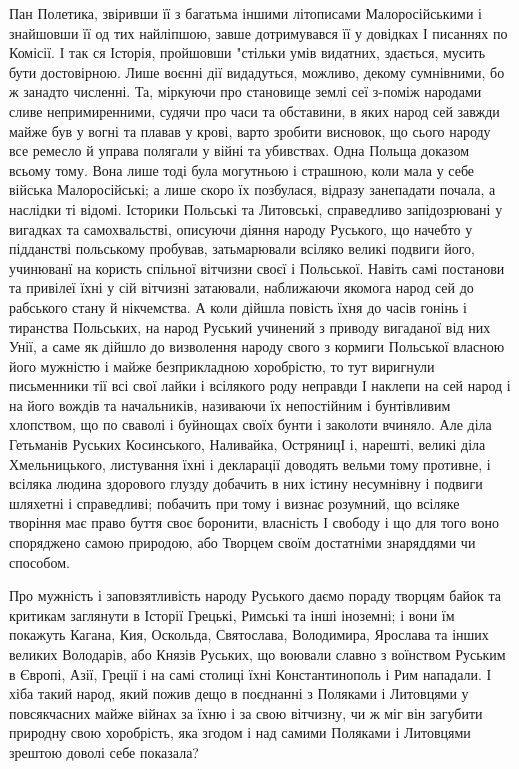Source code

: Пан Полетика, звіривши її з багатьма іншими літописами Малоросійськими і
знайшовши її од тих найліпшою, завше дотримувався її у довідках І писаннях по
Комісії. І так ся Історія, пройшовши "стільки умів видатних, здається, мусить
бути достовірною. Лише воєнні дії видадуться, можливо, декому сумнівними, бо ж
занадто численні. Та, міркуючи про становище землі сеї з-поміж народами сливе
непримиренними, судячи про часи та обставини, в яких народ сей завжди майже був
у вогні та плавав у крові, варто зробити висновок, що сього народу все ремесло
й управа полягали у війні та убивствах. Одна Польща доказом всьому тому. Вона
лише тоді була могутньою і страшною, коли мала у себе війська Малоросійські; а
лише скоро їх позбулася, відразу занепадати почала, а наслідки ті відомі.
Історики Польські та Литовські, справедливо запідозрювані у вигадках та
самохвальстві, описуючи діяння народу Руського, що начебто у підданстві
польському пробував, затьмарювали всіляко великі подвиги його, учинюванї на
користь спільної вітчизни своєї і Польської. Навіть самі постанови та привілеї
їхні у сій вітчизні затаювали, наближаючи якомога народ сей до рабського стану
й нікчемства. А коли дійшла повість їхня до часів гонінь і тиранства Польських,
на народ Руський учинений з приводу вигаданої від них Унії, а саме як дійшло до
визволення народу свого з кормиги Польської власною його мужністю і майже
безприкладною хоробрістю, то тут виригнули письменники тії всі свої лайки і
всілякого роду неправди І наклепи на сей народ і на його вождів та начальників,
називаючи їх непостійним і бунтівливим хлопством, що по сваволі і буйнощах
своїх бунти і заколоти вчиняло. Але діла Гетьманів Руських Косинського,
Наливайка, ОстряницІ і, нарешті, великі діла Хмельницького, листування їхні і
декларації доводять вельми тому противне, і всіляка людина здорового глузду
добачить в них істину несумнівну і подвиги шляхетні і справедливі; побачить при
тому і визнає розумний, що всіляке творіння має право буття своє боронити,
власність І свободу і що для того воно споряджено самою природою, або Творцем
своїм достатніми знаряддями чи способом.

Про мужність і заповзятливість народу Руського даємо пораду творцям байок та
критикам заглянути в Історії Грецькі, Римські та інші іноземні; і вони їм
покажуть Кагана, Кия, Оскольда, Святослава, Володимира, Ярослава та інших
великих Володарів, або Князів Руських, що воювали славно з воїнством Руським в
Європі, Азії, Греції і на самі столиці їхні Константинополь і Рим нападали. І
хіба такий народ, який пожив дещо в поєднанні з Поляками і Литовцями у
повсякчасних майже війнах за їхню і за свою вітчизну, чи ж міг він загубити
природну свою хоробрість, яка згодом і над самими Поляками і Литовцями зрештою
доволі себе показала?

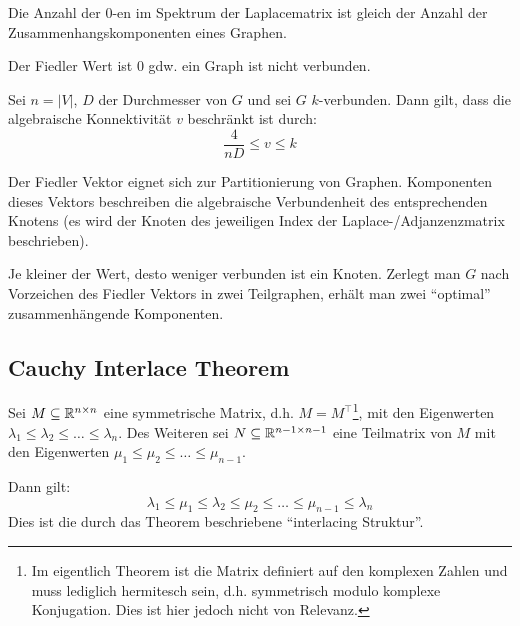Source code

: \begin{proposition}
    Die Anzahl der 0-en im Spektrum der Laplacematrix ist gleich der Anzahl der Zusammenhangskomponenten eines Graphen.
\end{proposition}

\begin{corollary}
    Der Fiedler Wert ist 0 gdw. ein Graph ist nicht verbunden.
\end{corollary}

\begin{observation}
    Sei $ n = |V| $, $ D $ der Durchmesser von $ G $ und sei $ G $ $ k $-verbunden.
    Dann gilt, dass die algebraische Konnektivität $ v $ beschränkt ist durch:
    \begin{equation*}
        \frac{4}{nD} \leq v \leq k
    \end{equation*}
\end{observation}

\begin{observation}
    Der Fiedler Vektor eignet sich zur Partitionierung von Graphen.
    Komponenten dieses Vektors beschreiben die algebraische Verbundenheit des entsprechenden Knotens (es wird der Knoten des jeweiligen Index der Laplace-/Adjanzenzmatrix beschrieben).

    Je kleiner der Wert, desto weniger verbunden ist ein Knoten.
    Zerlegt man $ G $ nach Vorzeichen des Fiedler Vektors in zwei Teilgraphen, erhält man zwei ``optimal'' zusammenhängende Komponenten.
\end{observation}

\subsection{Cauchy Interlace Theorem}

\begin{theorem}
    \label{thm:interlace}
    Sei $ M \subseteq \mathbb{R}^{n \times n} $ eine symmetrische Matrix, d.h. $ M = M^\top $\footnote{%
        Im eigentlich Theorem ist die Matrix definiert auf den komplexen Zahlen und muss lediglich hermitesch sein, d.h. symmetrisch modulo komplexe Konjugation.
        Dies ist hier jedoch nicht von Relevanz.
    }, mit den Eigenwerten $ \lambda_1 \leq \lambda_2 \leq \dots \leq \lambda_n $.
    Des Weiteren sei $ N \subseteq \mathbb{R}^{n - 1 \times n - 1} $ eine Teilmatrix von $ M $ mit den Eigenwerten $ \mu_1 \leq \mu_2 \leq \dots \leq \mu_{n - 1} $.

    Dann gilt:
    \begin{equation*}
        \lambda_1 \leq \mu_1 \leq \lambda_2 \leq \mu_2 \leq \dots \leq \mu_{n - 1} \leq \lambda_n
    \end{equation*}
    Dies ist die durch das Theorem beschriebene ``interlacing Struktur''.
\end{theorem}

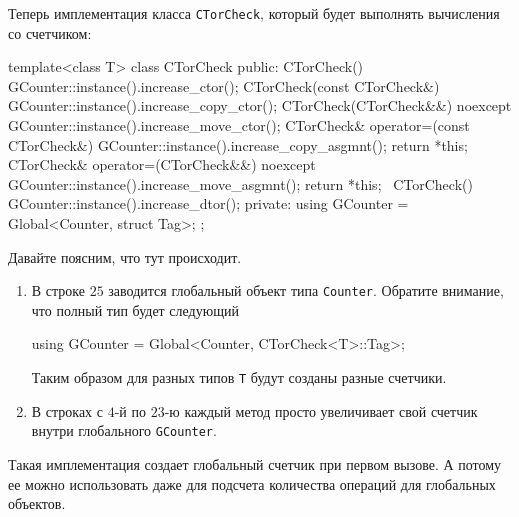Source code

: Теперь имплементация класса \verb"CTorCheck", который будет выполнять вычисления со счетчиком:
\begin{cppcode}
template<class T>
class CTorCheck {
public:
  CTorCheck() {
    GCounter::instance().increase_ctor();
  }
  CTorCheck(const CTorCheck&) {
      GCounter::instance().increase_copy_ctor();
  }
  CTorCheck(CTorCheck&&) noexcept {
      GCounter::instance().increase_move_ctor();
  }
  CTorCheck& operator=(const CTorCheck&) {
    GCounter::instance().increase_copy_asgmnt();
    return *this;
  }
  CTorCheck& operator=(CTorCheck&&) noexcept {
    GCounter::instance().increase_move_asgmnt();
    return *this;
  }
  ~CTorCheck() {
    GCounter::instance().increase_dtor();
  }
private:
  using GCounter = Global<Counter, struct Tag>;
};
\end{cppcode}
Давайте поясним, что тут происходит.
\begin{enumerate}
\item В строке $25$ заводится глобальный объект типа \verb"Counter".
Обратите внимание, что полный тип будет следующий
\begin{cppcode}[numbers = none]
using GCounter = Global<Counter, CTorCheck<T>::Tag>;
\end{cppcode}
Таким образом для разных типов \verb"T" будут созданы разные счетчики.

\item В строках с $4$-й по $23$-ю каждый метод просто увеличивает свой счетчик внутри глобального \verb"GCounter".
\end{enumerate}
Такая имплементация создает глобальный счетчик при первом вызове.
А потому ее можно использовать даже для подсчета количества операций для глобальных объектов.
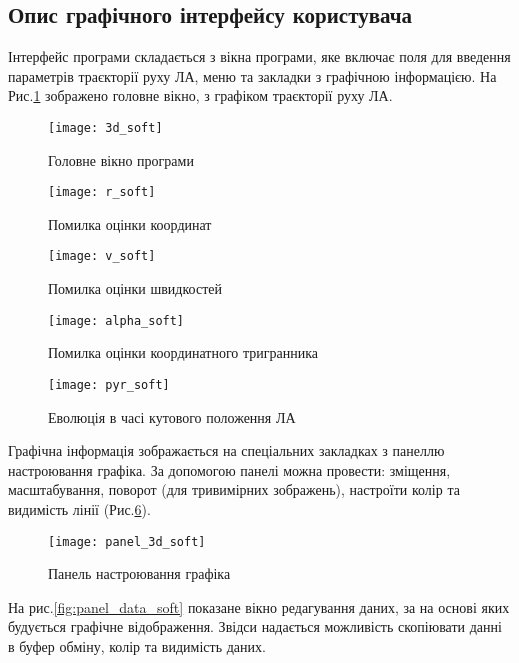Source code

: \subsection{Опис графічного інтерфейсу користувача}

Інтерфейс програми складається з вікна програми, яке включає поля для введення параметрів траєкторії руху ЛА, меню та закладки з графічною інформацією. На Рис.\ref{fig:3d_soft} зображено головне вікно, з графіком траєкторії руху ЛА.

\begin{figure}[H]
\centering
\texttt{[image: 3d\_soft]}
\caption{Головне вікно програми}\label{fig:3d_soft}
\end{figure}

\begin{figure}[H]
\centering
\texttt{[image: r\_soft]}
\caption{Помилка оцінки координат}\label{fig:r_soft}
\end{figure}

\begin{figure}[H]
\centering
\texttt{[image: v\_soft]}
\caption{Помилка оцінки швидкостей}\label{fig:v_soft}
\end{figure}

\begin{figure}[h!]
\centering
\texttt{[image: alpha\_soft]}
\caption{Помилка оцінки координатного тригранника}\label{fig:alpha_soft}
\end{figure}


\begin{figure}[h!]
\centering
\texttt{[image: pyr\_soft]}
\caption{Еволюція в часі кутового положення ЛА}\label{fig:pyr_soft}
\end{figure}


Графічна інформація зображається на спеціальних закладках з панеллю настроювання графіка. За допомогою панелі можна провести: зміщення, масштабування, поворот (для тривимірних зображень), настроїти колір та видимість лінії (Рис.\ref{fig:panel_3d_soft}).

\begin{figure}[h!]
\centering
\texttt{[image: panel\_3d\_soft]}
\caption{Панель настроювання графіка}\label{fig:panel_3d_soft}
\end{figure}

На рис.\ref{fig:panel_data_soft} показане вікно редагування даних, за на основі яких будується графічне відображення. Звідси надається можливість скопіювати данні в буфер обміну, колір та видимість даних.

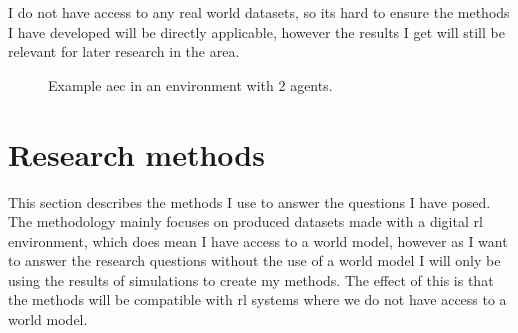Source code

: \documentclass[UKenglish]{uiomasterthesis}
\begin{document}
I do not have access to any real world datasets, so its hard to ensure the methods I have developed will be directly applicable, however the results I get will still be relevant for later research in the area.
\begin{figure}[hbtp]
\centering
{}

\caption{Example \ac{aec} in an environment with 2 agents.}
\label{fig:aec}
\end{figure}

\section{Research methods}
\label{sec:research}
This section describes the methods I use to answer the questions I have posed. The methodology mainly focuses on produced datasets made with a digital \ac{rl} environment, which does mean I have access to a world model, however as I want to answer the research questions without the use of a world model I will only be using the results of simulations to create my methods. The effect of this is that the methods will be compatible with \ac{rl} systems where we do not have access to a world model.
\end{document}

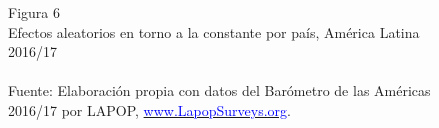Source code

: \documentclass[a4paper]{tufte-handout}
\begin{document}
\begin{figure}[h!]
\captionsetup[subfigure]{labelformat=empty}
  \centering
  \smallskip\noindent\small Figura 6 \\ Efectos aleatorios en torno a la constante por país, América Latina 2016/17
  \\
  \\ \smallskip\noindent\scriptsize Fuente: Elaboración propia con datos del Barómetro de las Américas 2016/17 por LAPOP, \href{https://www.vanderbilt.edu/lapop/}{\textcolor{blue}{www.LapopSurveys.org}}.
\end{figure}
\end{document}
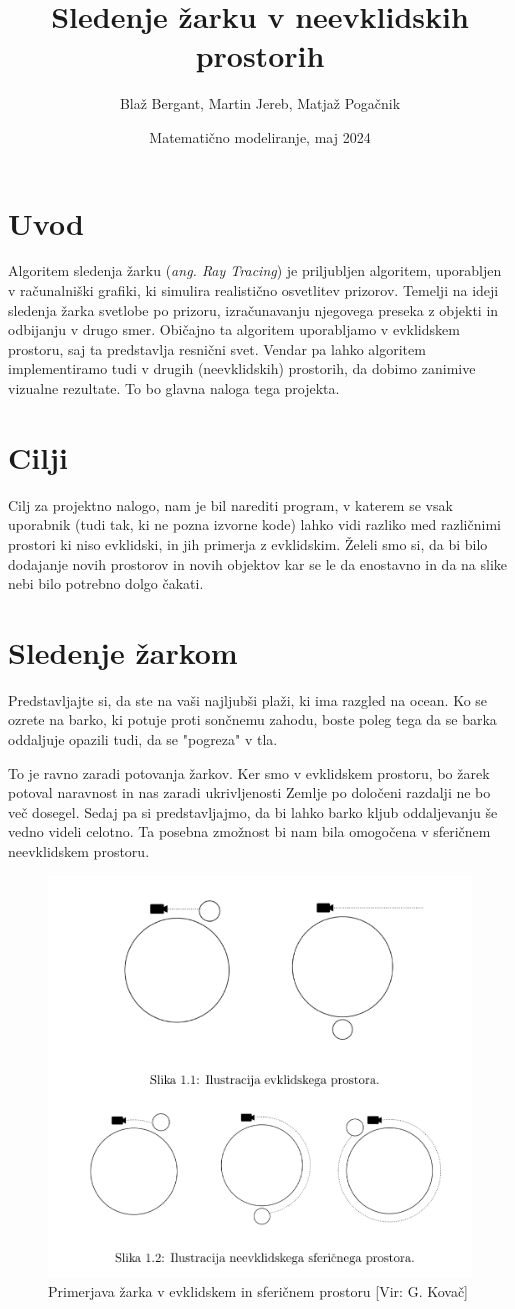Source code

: \documentclass[titlepage]{article}
\title{Sledenje žarku v neevklidskih prostorih}
\author{Blaž Bergant, Martin Jereb, Matjaž Pogačnik}
\date{Matematično modeliranje, maj 2024}
\begin{document}
\maketitle
\newpage
\tableofcontents
\newpage

\section{Uvod}
Algoritem sledenja žarku (\textit{ang. Ray Tracing}) je priljubljen algoritem, uporabljen v 
računalniški grafiki, ki simulira realistično osvetlitev prizorov. Temelji na ideji sledenja 
žarka svetlobe po prizoru, izračunavanju njegovega preseka z objekti in odbijanju v drugo smer. 
Običajno ta algoritem uporabljamo v evklidskem prostoru, saj ta predstavlja resnični svet. 
Vendar pa lahko algoritem implementiramo tudi v drugih (neevklidskih) prostorih, da dobimo 
zanimive vizualne rezultate. To bo glavna naloga tega projekta.

\section{Cilji}
Cilj za projektno nalogo, nam je bil narediti program, v katerem se vsak uporabnik (tudi tak, ki 
ne pozna izvorne kode) lahko vidi razliko med različnimi prostori ki niso evklidski, in 
jih primerja z evklidskim. Želeli smo si, da bi bilo dodajanje novih prostorov in 
novih objektov kar se le da enostavno in da na slike nebi bilo potrebno dolgo čakati.


\section{Sledenje žarkom}
Predstavljajte si, da ste na vaši najljubši plaži, ki ima razgled na ocean. Ko se ozrete na barko,
ki potuje proti sončnemu zahodu, boste poleg tega da se barka oddaljuje opazili tudi, da se "pogreza" 
v tla.

To je ravno zaradi potovanja žarkov. Ker smo v evklidskem prostoru, bo žarek potoval naravnost in nas 
zaradi ukrivljenosti Zemlje po določeni razdalji ne bo več dosegel. Sedaj pa si predstavljajmo, 
da bi lahko barko kljub oddaljevanju še vedno videli celotno. Ta posebna zmožnost bi nam bila 
omogočena v sferičnem neevklidskem prostoru.

\begin{figure}[H]
    \centering
    \includegraphics[width=0.5\linewidth]{Images/potovanje_zarkov.png}
    \caption{Primerjava žarka v evklidskem in sferičnem prostoru [Vir: G. Kovač]}
    \label{Slika:Primerjava žarkov evklidski, sferični}
\end{figure}
\end{document}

## Exercise prompt
If a line comes after the line with "Історики Польські та", it stays out; print exactly every line from the start of the entries up to and including that line, but no pictures.

## Task answer
Source code

: Пан Полетика, звіривши її з багатьма іншими літописами Малоросійськими і
знайшовши її од тих найліпшою, завше дотримувався її у довідках І писаннях по
Комісії. І так ся Історія, пройшовши "стільки умів видатних, здається, мусить
бути достовірною. Лише воєнні дії видадуться, можливо, декому сумнівними, бо ж
занадто численні. Та, міркуючи про становище землі сеї з-поміж народами сливе
непримиренними, судячи про часи та обставини, в яких народ сей завжди майже був
у вогні та плавав у крові, варто зробити висновок, що сього народу все ремесло
й управа полягали у війні та убивствах. Одна Польща доказом всьому тому. Вона
лише тоді була могутньою і страшною, коли мала у себе війська Малоросійські; а
лише скоро їх позбулася, відразу занепадати почала, а наслідки ті відомі.
Історики Польські та Литовські, справедливо запідозрювані у вигадках та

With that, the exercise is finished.